Runalysis

This graph is exactly how fast I have ever run.

I have been curious about the limits of my running ability for as long as I can remember. As someone who enjoys numbers more than I do putting on shoes and going out for a jog, the incentive to get a set of data after each one of my runs has been a major motivation in getting out and running at all. But applications like Strava only do a small amount of data analysis on your activities, and during the time that I used it, I often wanted to know whether I had run, say, a 1.5 mile section of my run faster than I'd ever run 1.5 miles before. Thus I learned the R programming language and took my data into my own hands. Here's a description of what I did.

1 - Retrieving My Data

At the time of my starting this project, Strava had no option to download all of your activities at once. I don't know if this is still the case or not, but there is only the option to download one activity at a time. I had already gone on many dozens of runs and bicycle rides at the time, and I didn't want to spend hours manually downloading each recording, so I wrote a Python Selenium program to log into my account and download all of my files automatically. I have no idea whether this is strictly within their terms of use or not, so I have chosen not to make my code public.

One thing that became apparent is that at different times, Strava has used different file types to store recordings of users' activities. For each activity, there was always a gpx file, but then there was also either a fit file, or a json file. I'm still not sure what these different files are for. For example, it seems the gpx files have elevation data gathered from one's phone's elevation measurements, while the fit/json files have elevation data based on... map data computed after the fact? To be honest, I'm not sure of anything here except that the two elevation readings do not match.

2 - Reading Data in R

One nice feature of R is that its users have made packages for reading all sorts of file formats. Thankfully, I was quick to find packages for JSON, GPX, and FIT filetypes. Not so thankfully, at different times in Strava's history, they decided to keep track of different types of data, so I had to do quite a bit of massaging to get clean, consistent data from all of my individual runs. I ended up recalculating all distances based on the latitude and longitude measurements, and got rid of several types of data (gps accuracy, one of the elevation datas mentioned in the previous section, etc).

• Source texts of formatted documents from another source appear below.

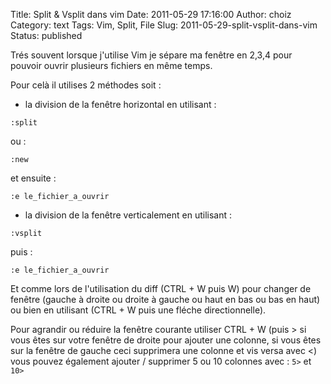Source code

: Title: Split & Vsplit dans vim
Date: 2011-05-29 17:16:00
Author: choiz
Category: text
Tags: Vim, Split, File
Slug: 2011-05-29-split-vsplit-dans-vim
Status: published

Trés souvent lorsque j'utilise Vim je sépare ma fenêtre en 2,3,4 pour
pouvoir ouvrir plusieurs fichiers en même temps.

Pour celà il utilises 2 méthodes soit :

- la division de la fenêtre horizontal en utilisant :

`:split`

ou :

`:new`

et ensuite :

`:e le_fichier_a_ouvrir`

- la division de la fenêtre verticalement en utilisant :

`:vsplit`

puis :

`:e le_fichier_a_ouvrir`

Et comme lors de l'utilisation du diff (CTRL + W puis W) pour changer de
fenêtre (gauche à droite ou droite à gauche ou haut en bas ou bas en
haut) ou bien en utilisant (CTRL + W puis une fléche directionnelle).

Pour agrandir ou réduire la fenêtre courante utiliser CTRL + W (puis
&gt; si vous êtes sur votre fenêtre de droite pour ajouter une colonne,
si vous êtes sur la fenêtre de gauche ceci supprimera une colonne et vis
versa avec &lt;) vous pouvez également ajouter / supprimer 5 ou 10
colonnes avec : `5>` et `10>`
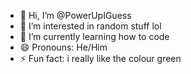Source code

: - 👋 Hi, I’m @PowerUpIGuess
- 👀 I’m interested in random stuff lol
- 🌱 I’m currently learning how to code
- 😄 Pronouns: He/Him
- ⚡ Fun fact: i really like the colour green

<!---
PowerUpIGuess/PowerUpIGuess is a ✨ special ✨ repository because its `README.md` (this file) appears on your GitHub profile.
You can click the Preview link to take a look at your changes.
--->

`2.5 - RunnerUp and the Curse of Data Wrangling

Around the time that I started working on this project, I also decided to stop using Strava and instead switch to an open source alternative called RunnerUp. I immediately ran into a couple problems. First, RunnerUp only stores GPX files. This meant I had to write a new condition for what to do with activities that don't have the additional information from JSON/FIT files. Second, the RunnerUp GPX files are formatted slightly differently than the Strava ones, so I had to make new cases for them as well. Third, the GPX reader package I was using abruptly stopped being supported, so I had to change all of my code to use the new replacement package. But form some reason, this package had trouble specifically with some of the GPX files generated by RunnerUp, so I had to write an additional case for when it failed, using an XML reader package and writing more code to get the specific data I needed. None of this took too many lines of code to write, but I learned how much of a pain it is to wrangle data of various formats together. All of the online tutorials really kid their readers into thinking massaging data is the easy bit and the analysis is the more difficult part, but the exact opposite is true.

3 - Finally, Some Math

What I most wanted to see was, given any distance, how fast have I ever run that distance? My algorithm was basically the following:

For each activity, generate a list of all subsegments' lengths and times.
For each activity, keep only the "winning segments" which do not have a faster and longer segment in this activity.
Calculate the segments which do not have a faster and longer segment in any of these winning segments from all other activities.

The time efficiency of this is O(n^2), and I'm not sure there's a faster algorithm. The space efficiency is also O(n^2), though, which could have definitely been improved to O(n) instead if I wanted. It worked on my data, though, so I didn't put too much effort into fixing it. The only minor caveat is that I only used every 5th point in each recording, otherwise I had too much data and it would have taken several minutes to run each time.

Here's an example calculation. Let's say on one outing, I ran 3 kilometers. For the first kilometer, I ran at a consistent 4:30/km pace. For the second kilometer, I ran at a consistent 5:30/km pace. Finally, for the third kilometer I sped back up and ran at a 4:00/km pace. My pace graph would look like this:

Then, for any given distance, here's what the "winning segments" graph would look like. Note that it does not actually need to be convex, although intuitively we might expect that one's peak performance would be convex.

Conclusion

The R code I wrote can be found on my GitHub. Honestly, this type of analysis was much easier than I had expected, and the biggest difficulty was without a doubt just gathering and massaging the data. I will definitely be doing more R analysis on personal data in the future. Below is a graph containing the winning segments of all of the individual runs I used on this project. It's a good motivation for me to try to run nonstandard distances faster. I could probably beat my 6K or 13K time by a lot, for instance, but maybe not my 12K time.